From the first line of the data through the line containing "entsteht die Steuer dadurch, dass sie", transcribe each line exactly. Pictures do not belong in the copy.

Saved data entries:
--
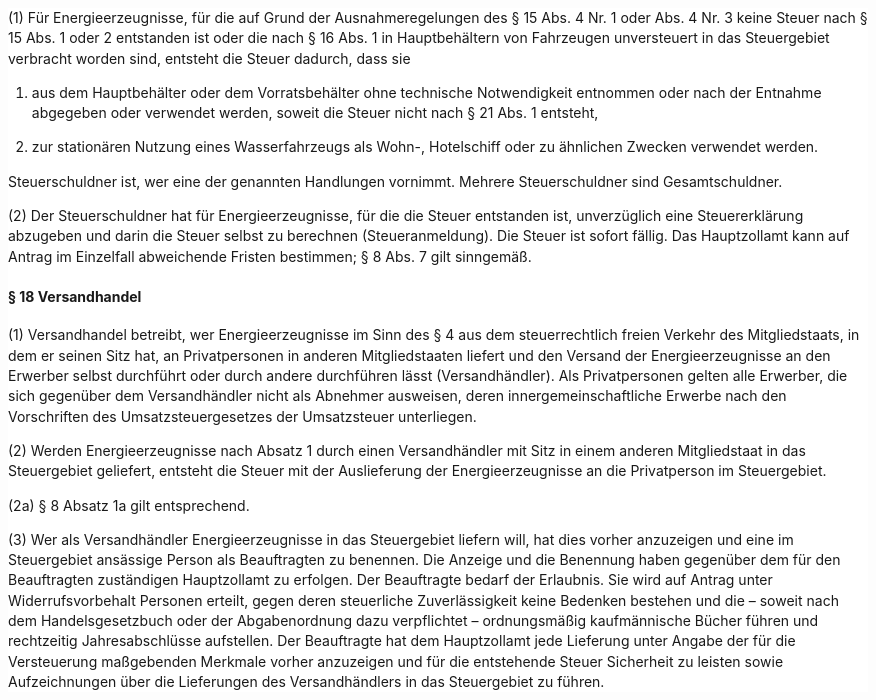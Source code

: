 (1) Für Energieerzeugnisse, für die auf Grund der Ausnahmeregelungen
des § 15 Abs. 4 Nr. 1 oder Abs. 4 Nr. 3 keine Steuer nach § 15 Abs. 1
oder 2 entstanden ist oder die nach § 16 Abs. 1 in Hauptbehältern von
Fahrzeugen unversteuert in das Steuergebiet verbracht worden sind,
entsteht die Steuer dadurch, dass sie

1.  aus dem Hauptbehälter oder dem Vorratsbehälter ohne technische
    Notwendigkeit entnommen oder nach der Entnahme abgegeben oder
    verwendet werden, soweit die Steuer nicht nach § 21 Abs. 1 entsteht,


2.  zur stationären Nutzung eines Wasserfahrzeugs als Wohn-, Hotelschiff
    oder zu ähnlichen Zwecken verwendet werden.



Steuerschuldner ist, wer eine der genannten Handlungen vornimmt.
Mehrere Steuerschuldner sind Gesamtschuldner.

(2) Der Steuerschuldner hat für Energieerzeugnisse, für die die Steuer
entstanden ist, unverzüglich eine Steuererklärung abzugeben und darin
die Steuer selbst zu berechnen (Steueranmeldung). Die Steuer ist
sofort fällig. Das Hauptzollamt kann auf Antrag im Einzelfall
abweichende Fristen bestimmen; § 8 Abs. 7 gilt sinngemäß.


#### § 18 Versandhandel

(1) Versandhandel betreibt, wer Energieerzeugnisse im Sinn des § 4 aus
dem steuerrechtlich freien Verkehr des Mitgliedstaats, in dem er
seinen Sitz hat, an Privatpersonen in anderen Mitgliedstaaten liefert
und den Versand der Energieerzeugnisse an den Erwerber selbst
durchführt oder durch andere durchführen lässt (Versandhändler). Als
Privatpersonen gelten alle Erwerber, die sich gegenüber dem
Versandhändler nicht als Abnehmer ausweisen, deren
innergemeinschaftliche Erwerbe nach den Vorschriften des
Umsatzsteuergesetzes der Umsatzsteuer unterliegen.

(2) Werden Energieerzeugnisse nach Absatz 1 durch einen Versandhändler
mit Sitz in einem anderen Mitgliedstaat in das Steuergebiet geliefert,
entsteht die Steuer mit der Auslieferung der Energieerzeugnisse an die
Privatperson im Steuergebiet.

(2a) § 8 Absatz 1a gilt entsprechend.

(3) Wer als Versandhändler Energieerzeugnisse in das Steuergebiet
liefern will, hat dies vorher anzuzeigen und eine im Steuergebiet
ansässige Person als Beauftragten zu benennen. Die Anzeige und die
Benennung haben gegenüber dem für den Beauftragten zuständigen
Hauptzollamt zu erfolgen. Der Beauftragte bedarf der Erlaubnis. Sie
wird auf Antrag unter Widerrufsvorbehalt Personen erteilt, gegen deren
steuerliche Zuverlässigkeit keine Bedenken bestehen und die – soweit
nach dem Handelsgesetzbuch oder der Abgabenordnung dazu verpflichtet –
ordnungsmäßig kaufmännische Bücher führen und rechtzeitig
Jahresabschlüsse aufstellen. Der Beauftragte hat dem Hauptzollamt jede
Lieferung unter Angabe der für die Versteuerung maßgebenden Merkmale
vorher anzuzeigen und für die entstehende Steuer Sicherheit zu leisten
sowie Aufzeichnungen über die Lieferungen des Versandhändlers in das
Steuergebiet zu führen.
--
## Completed exercise
Source code

: (1) Für Energieerzeugnisse, für die auf Grund der Ausnahmeregelungen
des § 15 Abs. 4 Nr. 1 oder Abs. 4 Nr. 3 keine Steuer nach § 15 Abs. 1
oder 2 entstanden ist oder die nach § 16 Abs. 1 in Hauptbehältern von
Fahrzeugen unversteuert in das Steuergebiet verbracht worden sind,
entsteht die Steuer dadurch, dass sie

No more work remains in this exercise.